▶ **Exercise**:
Go to the line that includes "wiring diagram, since" and retype it, then every line after it to the end of the data, adding nothing.

▶ **Data shown**:
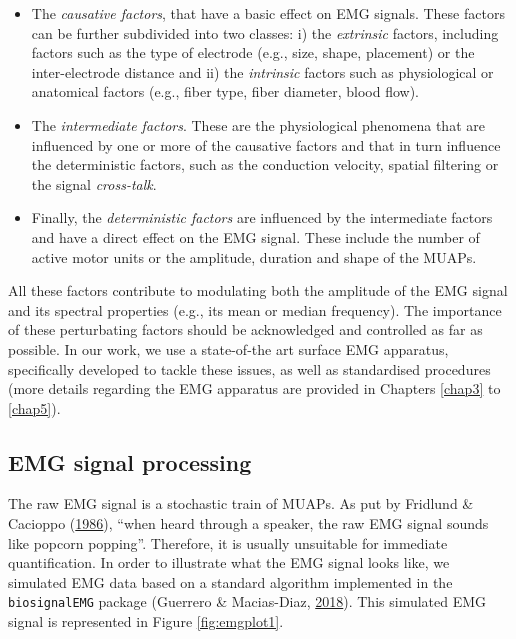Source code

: \documentclass[a4paper,12pt,twoside,onecolumn,openright,final,oldfontcommands]{memoir}
\begin{document}
\begin{itemize}
\item
  The \emph{causative factors}, that have a basic effect on EMG signals. These factors can be further subdivided into two classes: i) the \emph{extrinsic} factors, including factors such as the type of electrode (e.g., size, shape, placement) or the inter-electrode distance and ii) the \emph{intrinsic} factors such as physiological or anatomical factors (e.g., fiber type, fiber diameter, blood flow).
\item
  The \emph{intermediate factors}. These are the physiological phenomena that are influenced by one or more of the causative factors and that in turn influence the deterministic factors, such as the conduction velocity, spatial filtering or the signal \emph{cross-talk}.
\item
  Finally, the \emph{deterministic factors} are influenced by the intermediate factors and have a direct effect on the EMG signal. These include the number of active motor units or the amplitude, duration and shape of the MUAPs.
\end{itemize}

All these factors contribute to modulating both the amplitude of the EMG signal and its spectral properties (e.g., its mean or median frequency). The importance of these perturbating factors should be acknowledged and controlled as far as possible. In our work, we use a state-of-the art surface EMG apparatus, specifically developed to tackle these issues, as well as standardised procedures (more details regarding the EMG apparatus are provided in Chapters \ref{chap3} to \ref{chap5}).

\hypertarget{emg-signal-processing}{%
\subsection{EMG signal processing}\label{emg-signal-processing}}

The raw EMG signal is a stochastic train of MUAPs. As put by Fridlund \& Cacioppo (\protect\hyperlink{ref-fridlund_guidelines_1986}{1986}), \enquote{when heard through a speaker, the raw EMG signal sounds like popcorn popping}. Therefore, it is usually unsuitable for immediate quantification. In order to illustrate what the EMG signal looks like, we simulated EMG data based on a standard algorithm implemented in the \texttt{biosignalEMG} package (Guerrero \& Macias-Diaz, \protect\hyperlink{ref-R-biosignalEMG}{2018}). This simulated EMG signal is represented in Figure \ref{fig:emgplot1}.
\end{document}
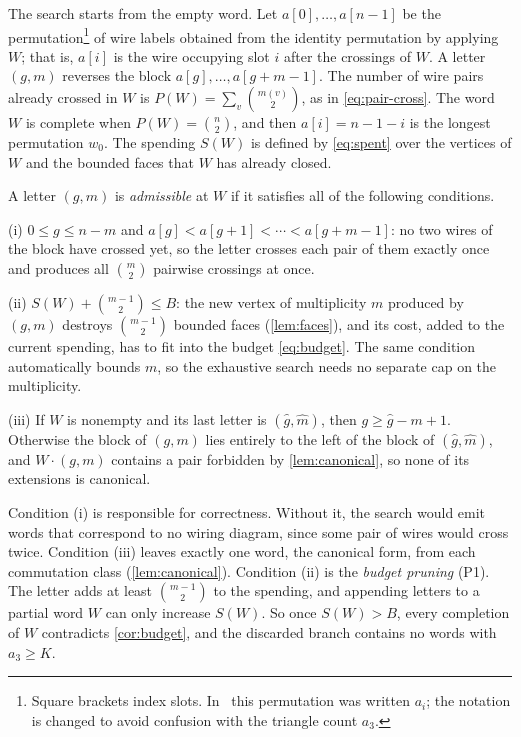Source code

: \noindent
The search starts from the empty word.
Let $a[0],\ldots,a[n-1]$ be the permutation\footnote{Square brackets index slots.
In~\cite[Section~4]{pu26b} this permutation was written $a_i$;
the notation is changed to avoid confusion with the triangle count $a_3$.}
of wire labels obtained from the identity permutation by applying $W$; that is, $a[i]$
is the wire occupying slot $i$ after the crossings of $W$.
A letter $(g,m)$ reverses the block $a[g],\ldots,a[g+m-1]$.
The number of wire pairs already crossed in $W$ is
$P(W)=\sum_v\binom{m(v)}2$, as in \eqref{eq:pair-cross}.
The word $W$ is complete when $P(W)=\binom n2$, and then $a[i]=n-1-i$ is the longest permutation $w_0$.
The spending $S(W)$ is defined by \eqref{eq:spent} over the vertices of $W$
and the bounded faces that $W$ has already closed.

A letter $(g,m)$ is \emph{admissible} at $W$ if it satisfies all of the following conditions.

(i) $0\le g\le n-m$ and $a[g]<a[g+1]<\cdots<a[g+m-1]$: no two wires of the block have crossed yet, so the letter crosses each pair of them exactly once and produces all $\binom m2$ pairwise crossings at once.

(ii) $S(W)+\binom{m-1}2\le B$: the new vertex of multiplicity $m$ produced by $(g,m)$ destroys $\binom{m-1}2$ bounded faces (\cref{lem:faces}), and its cost, added to the current spending, has to fit into the budget \eqref{eq:budget}.
The same condition automatically bounds $m$, so the exhaustive search needs no separate cap on the multiplicity.

(iii) If $W$ is nonempty and its last letter is $(\widehat g,\widehat m)$, then $g\ge \widehat g-m+1$. Otherwise the block of $(g,m)$ lies entirely to the left of the block of $(\widehat g,\widehat m)$, and $W\cdot(g,m)$ contains a pair forbidden by \cref{lem:canonical}, so none of its extensions is canonical.

Condition (i) is responsible for correctness. Without it, the search would emit words that correspond to no
wiring diagram, since some pair of wires would cross twice.
Condition (iii) leaves exactly one word, the canonical form, from each commutation class (\cref{lem:canonical}).
Condition (ii) is the \emph{budget pruning} (P1). The letter adds at least $\binom{m-1}2$ to the spending, and appending letters to a partial word $W$ can only increase $S(W)$. So once $S(W)>B$, every completion of $W$ contradicts \cref{cor:budget}, and the discarded branch contains no words with $a_3\ge K$.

▶ **Problem solution**:
wiring diagram, since some pair of wires would cross twice.
Condition (iii) leaves exactly one word, the canonical form, from each commutation class (\cref{lem:canonical}).
Condition (ii) is the \emph{budget pruning} (P1). The letter adds at least $\binom{m-1}2$ to the spending, and appending letters to a partial word $W$ can only increase $S(W)$. So once $S(W)>B$, every completion of $W$ contradicts \cref{cor:budget}, and the discarded branch contains no words with $a_3\ge K$.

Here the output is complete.